Data augmentation

MNIST is too nice to be representative of real-world datasets. Below we continue with a more realistic Kaggle dataset, Histopathologic Cancer Detection. The task is to detect metastatic cancer in patches of images from digital pathology scans. Download the dataset such that the folder structure looks as follows:

./data/histopathologic-cancer-detection
├── test
├── train
└── train_labels.csv

Taking a look at the first few images:

import cv2

IMG_DATASET_DIR = DATASET_DIR / "histopathologic-cancer-detection"
data = pd.read_csv(IMG_DATASET_DIR / "train_labels.csv")

../../../_images/85203befed9f38662355b8a03d0688c830d5b35f2b5568d6c7f0ac2a496de416.svg

A positive label indicates that the center 32 × 32 region of a patch contains at least one pixel of tumor tissue. Tumor tissue in the outer region of the patch does not influence the label. This outer region is provided to enable fully-convolutional models that do not use zero-padding, to ensure consistent behavior when applied to a whole-slide image.

Stochastic transforms

Data augmentation incorporates transformed or perturbed versions of the original images into the dataset. More precisely, each data point \((\boldsymbol{\mathsf{x}}, y)\) in a mini-batch is replaced by \((T(\boldsymbol{\mathsf{x}}), y)\) during training where \(T\) is a stochastic label preserving transformation. At inference, an input \(\boldsymbol{\mathsf{x}}\) is replaced by \(\mathbb{E}[T(\boldsymbol{\mathsf{x}})].\)

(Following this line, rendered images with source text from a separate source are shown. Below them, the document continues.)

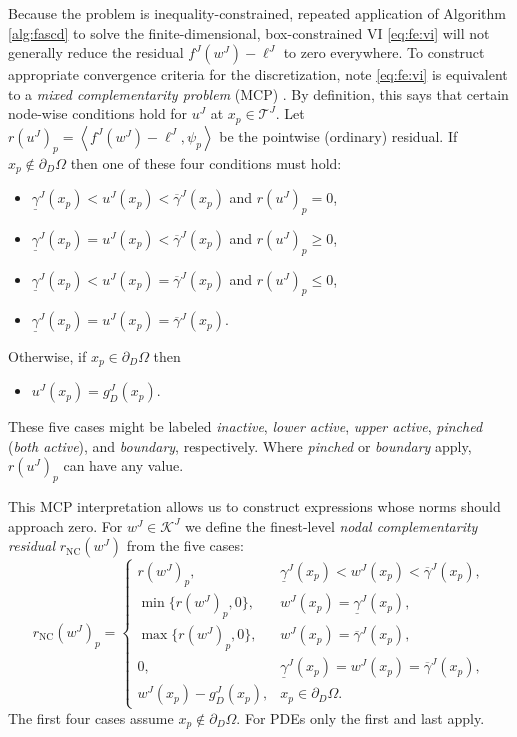 \documentclass[review,hidelinks,onefignum,onetabnum]{siamart220329}
\newcommand{\ip}[2]{\left<#1,#2\right>}
\newcommand{\rNC}{r_{\text{NC}}}
\begin{document}
Because the problem is inequality-constrained, repeated application of Algorithm \ref{alg:fascd} to solve the finite-dimensional, box-constrained VI \eqref{eq:fe:vi} will not generally reduce the residual $f^J(w^J) - \ell^J$ to zero everywhere.  To construct appropriate convergence criteria for the discretization, note \eqref{eq:fe:vi} is equivalent to a \emph{mixed complementarity problem} (MCP) \cite{FacchineiPang2003}.  By definition, this says that certain node-wise conditions hold for $u^J$ at $x_p \in \mathcal{T}^J$.  Let $r(u^J)_p = \ip{f^J(w^J)-\ell^J}{\psi_p}$ be the pointwise (ordinary) residual.  If $x_p \notin \partial_D\Omega$ then one of these four conditions must hold:
\begin{itemize}
\item $\underline{\gamma}^J(x_p)<u^J(x_p)<\overline{\gamma}^J(x_p)$ and $r(u^J)_p = 0$,
\item $\underline{\gamma}^J(x_p)=u^J(x_p)<\overline{\gamma}^J(x_p)$ and $r(u^J)_p \ge 0$,
\item $\underline{\gamma}^J(x_p)<u^J(x_p)=\overline{\gamma}^J(x_p)$ and $r(u^J)_p \le 0$,
\item $\underline{\gamma}^J(x_p)=u^J(x_p)=\overline{\gamma}^J(x_p)$.
\end{itemize}
Otherwise, if $x_p \in \partial_D\Omega$ then
\begin{itemize}
\item $u^J(x_p)=g_D^J(x_p)$.
\end{itemize}
These five cases might be labeled \emph{inactive}, \emph{lower active}, \emph{upper active}, \emph{pinched} (\emph{both active}), and \emph{boundary}, respectively.  Where \emph{pinched} or \emph{boundary} apply, $r(u^J)_p$ can have any value.

This MCP interpretation allows us to construct expressions whose norms should approach zero.  For $w^J \in \mathcal{K}^J$ we define the finest-level \emph{nodal complementarity residual} $\rNC(w^J)$ from the five cases:
\begin{equation}
\rNC(w^J)_p = \begin{cases}
    r(w^J)_p, & \underline{\gamma}^J(x_p) < w^J(x_p) < \overline{\gamma}^J(x_p), \\
    \min\{r(w^J)_p,0\}, & w^J(x_p) = \underline{\gamma}^J(x_p), \\
    \max\{r(w^J)_p,0\}, & w^J(x_p) = \overline{\gamma}^J(x_p), \\
    0, & \underline{\gamma}^J(x_p)=w^J(x_p)=\overline{\gamma}^J(x_p), \\
    w^J(x_p) - g_D^J(x_p), & x_p \in \partial_D\Omega. \end{cases} \label{eq:rNC}
\end{equation}
The first four cases assume $x_p \notin \partial_D\Omega$.  For PDEs only the first and last apply.
\end{document}
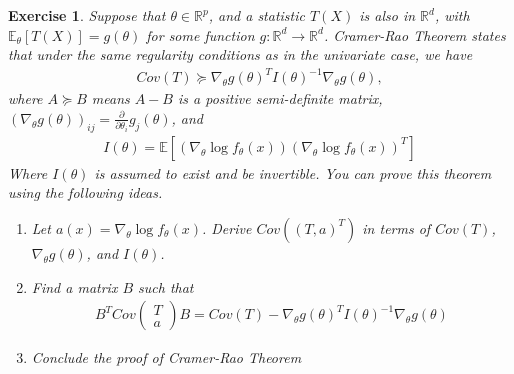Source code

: \documentclass[12pt]{article}
\theoremstyle{colon}
\newtheorem{exercise}{Exercise}
\begin{document}
\clearpage

\begin{exercise}
  Suppose that $\theta \in \mathbb{R}^p$, and a statistic $T(X)$ is also in $\mathbb{R}^d$, with $\mathbb{E}_\theta[T(X)] = g(\theta)$ for some function $g: \mathbb{R}^d \rightarrow \mathbb{R}^d$. Cramer-Rao Theorem states that under the same regularity conditions as in the univariate case, we have
  \begin{gather*}
    Cov(T) \succeq \nabla_\theta g(\theta)^T I(\theta)^{-1} \nabla_\theta g(\theta),
  \end{gather*}
  where $A \succeq B$ means $A-B$ is a positive semi-definite matrix, $(\nabla_\theta g(\theta))_{ij} = \frac{\partial}{\partial \theta_i} g_j(\theta)$, and
  \begin{gather*}
    I(\theta) = \mathbb{E}[(\nabla_\theta \log f_\theta(x))(\nabla_\theta \log f_\theta(x))^T]
  \end{gather*}
  Where $I(\theta)$ is assumed to exist and be invertible.
  You can prove this theorem using the following ideas.
  \begin{enumerate}[label=\arabic*)]
    \item Let $a(x) = \nabla_\theta \log f_\theta(x)$. Derive $Cov((T,a)^T)$ in terms of $Cov(T)$, $\nabla_\theta g(\theta)$, and $I(\theta)$.
    \item Find a matrix $B$ such that
      \begin{gather*}
        B^T Cov \begin{pmatrix} T \\ a \end{pmatrix} B = Cov(T) - \nabla_\theta g(\theta)^T I(\theta)^{-1} \nabla_\theta g(\theta)
      \end{gather*}
    \item Conclude the proof of Cramer-Rao Theorem
  \end{enumerate}
\end{exercise}
\end{document}
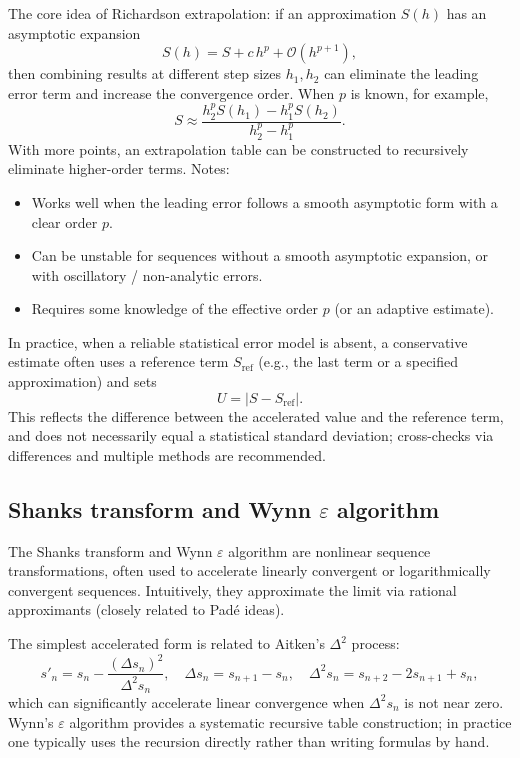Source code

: \documentclass[a4paper,11pt]{article}
\begin{document}
The core idea of Richardson extrapolation: if an approximation $S(h)$ has an asymptotic expansion
\begin{equation}
S(h)=S + c\,h^p + \mathcal{O}(h^{p+1}),
\end{equation}
then combining results at different step sizes $h_1,h_2$ can eliminate the leading error term and increase the convergence order. When $p$ is known, for example,
\begin{equation}
S \approx \frac{h_2^p S(h_1) - h_1^p S(h_2)}{h_2^p - h_1^p}.
\end{equation}
With more points, an extrapolation table can be constructed to recursively eliminate higher-order terms. Notes:
\begin{itemize}
  \item Works well when the leading error follows a smooth asymptotic form with a clear order $p$.
  \item Can be unstable for sequences without a smooth asymptotic expansion, or with oscillatory / non-analytic errors.
  \item Requires some knowledge of the effective order $p$ (or an adaptive estimate).
\end{itemize}

In practice, when a reliable statistical error model is absent, a conservative estimate often uses a reference term $S_{\mathrm{ref}}$ (e.g., the last term or a specified approximation) and sets
\begin{equation}
U=|S-S_{\mathrm{ref}}|.
\end{equation}
This reflects the difference between the accelerated value and the reference term, and does not necessarily equal a statistical standard deviation; cross-checks via differences and multiple methods are recommended.

\subsection{Shanks transform and Wynn $\varepsilon$ algorithm}

The Shanks transform and Wynn $\varepsilon$ algorithm are nonlinear sequence transformations, often used to accelerate linearly convergent or logarithmically convergent sequences. Intuitively, they approximate the limit via rational approximants (closely related to Pad\'e ideas).

The simplest accelerated form is related to Aitken's $\Delta^2$ process:
\begin{equation}
s'_n = s_n - \frac{(\Delta s_n)^2}{\Delta^2 s_n},\quad
\Delta s_n=s_{n+1}-s_n,\quad
\Delta^2 s_n=s_{n+2}-2s_{n+1}+s_n,
\end{equation}
which can significantly accelerate linear convergence when $\Delta^2 s_n$ is not near zero. Wynn's $\varepsilon$ algorithm provides a systematic recursive table construction; in practice one typically uses the recursion directly rather than writing formulas by hand.
\end{document}
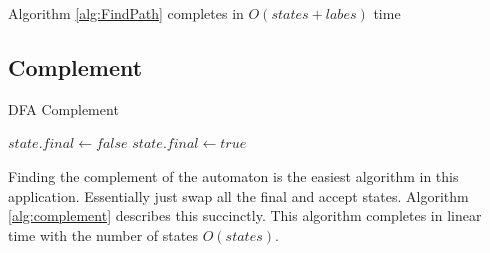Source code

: \documentclass[12pt,journal,compsoc]{IEEEtran}
\theoremstyle{plain}%
\theoremstyle{definition}
\theoremstyle{remark}
\begin{document}
Algorithm \ref{alg:FindPath} completes in $O(states+labes)$ time \cite{clr}


\subsection{Complement}
\begin{algorithm}
    \caption{DFA Complement}
    \label{alg:complement}
\begin{algorithmic}
            \STATE $state.final \gets false$
        \ELSE
            \STATE $state.final \gets true$
        \ENDIF
    \ENDFOR
\end{algorithmic}
\end{algorithm}

Finding the complement of the automaton is the easiest algorithm in this
application. Essentially just swap all the final and accept states. Algorithm
\ref{alg:complement} describes this succinctly. This algorithm completes in
linear time with the number of states $O(states)$.



\end{document}
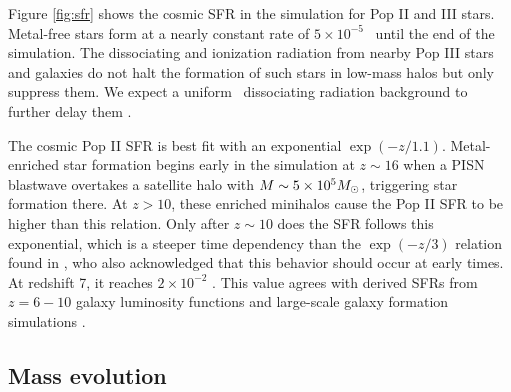 \documentclass[apj]{emulateapj}
\begin{document}

Figure \ref{fig:sfr} shows the cosmic SFR in the simulation for Pop II
and III stars.  Metal-free stars form at a nearly constant rate of $5
\times 10^{-5}$ \sfr~until the end of the simulation.  The
dissociating and ionization radiation from nearby Pop III stars and
galaxies do not halt the formation of such stars in low-mass halos
but only suppress them.  We expect a uniform \hh~dissociating
radiation background to further delay them \citep{Machacek01, Wise07,
  OShea08}.

The cosmic Pop II SFR is best fit with an exponential $\exp(-z/1.1)$.
Metal-enriched star formation begins early in the simulation at $z
\sim 16$ when a PISN blastwave overtakes a satellite halo with $M \sim
5 \times 10^5 \Ms$, triggering star formation there.  At $z>10$, these
enriched minihalos cause the Pop II SFR to be higher than this
relation.  Only after $z \sim 10$ does the SFR follows this
exponential, which is a steeper time dependency than the $\exp(-z/3)$
relation found in \citet{Hernquist03}, who also acknowledged that this
behavior should occur at early times.  At redshift 7, it reaches $2
\times 10^{-2}$ \sfr.  This value agrees with derived SFRs from
$z=6-10$ galaxy luminosity functions \citep[e.g.][]{Bouwens11} and
large-scale galaxy formation simulations \citep[e.g.][]{Schaye10}.

\subsection{Mass evolution}
\label{sec:halo}



\begin{figure*}
\caption{\label{fig:evo} (a) Evolution of the total halo mass (top),
  stellar mass (middle), and gas fraction (bottom) of the quiet
  (dashed) and intense (solid) halos.  In the top panel, the filtering
  halo mass is plotted as the thick black line (overlapping with the
  quiet halo after $z=9$.  (b) Mass-weighted stellar metallicities and
  gas metallicities enriched by Pop II and Pop III SNe of the intense
  (top) and quiet (bottom) halos.}
\end{figure*}
\end{document}
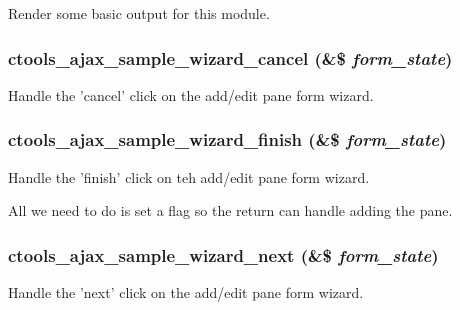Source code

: Render some basic output for this module. \hypertarget{ctools__ajax__sample_8module_a8d0ff788c352e3f4e52127cde863e014}{
\subsubsection[{ctools\_\-ajax\_\-sample\_\-wizard\_\-cancel}]{\setlength{\rightskip}{0pt plus 5cm}ctools\_\-ajax\_\-sample\_\-wizard\_\-cancel (\&\$ {\em form\_\-state})}}
\label{ctools__ajax__sample_8module_a8d0ff788c352e3f4e52127cde863e014}
Handle the 'cancel' click on the add/edit pane form wizard. \hypertarget{ctools__ajax__sample_8module_a3db3671aee7a865c701ad8b842a6496f}{
\subsubsection[{ctools\_\-ajax\_\-sample\_\-wizard\_\-finish}]{\setlength{\rightskip}{0pt plus 5cm}ctools\_\-ajax\_\-sample\_\-wizard\_\-finish (\&\$ {\em form\_\-state})}}
\label{ctools__ajax__sample_8module_a3db3671aee7a865c701ad8b842a6496f}
Handle the 'finish' click on teh add/edit pane form wizard.

All we need to do is set a flag so the return can handle adding the pane. \hypertarget{ctools__ajax__sample_8module_a9a191fc7e9c9ba777975224408dfa8e1}{
\subsubsection[{ctools\_\-ajax\_\-sample\_\-wizard\_\-next}]{\setlength{\rightskip}{0pt plus 5cm}ctools\_\-ajax\_\-sample\_\-wizard\_\-next (\&\$ {\em form\_\-state})}}
\label{ctools__ajax__sample_8module_a9a191fc7e9c9ba777975224408dfa8e1}
Handle the 'next' click on the add/edit pane form wizard.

transform_train = transforms.Compose([
    transforms.ToTensor(),
    transforms.RandomHorizontalFlip(),
    transforms.RandomVerticalFlip(),
    transforms.RandomRotation(20),
    transforms.CenterCrop([49, 49]),
])

transform_infer = transforms.Compose([
    transforms.ToTensor(),
    transforms.CenterCrop([49, 49]),
])

Since only the central pixels affect the labels by design, we use center crop. Furthermore, we know tissue samples in the slides can be flipped horizontally and vertically, as well as rotated (set to \(\pm 20^{\circ}\) above) without affecting the actual presence of tumor tissue.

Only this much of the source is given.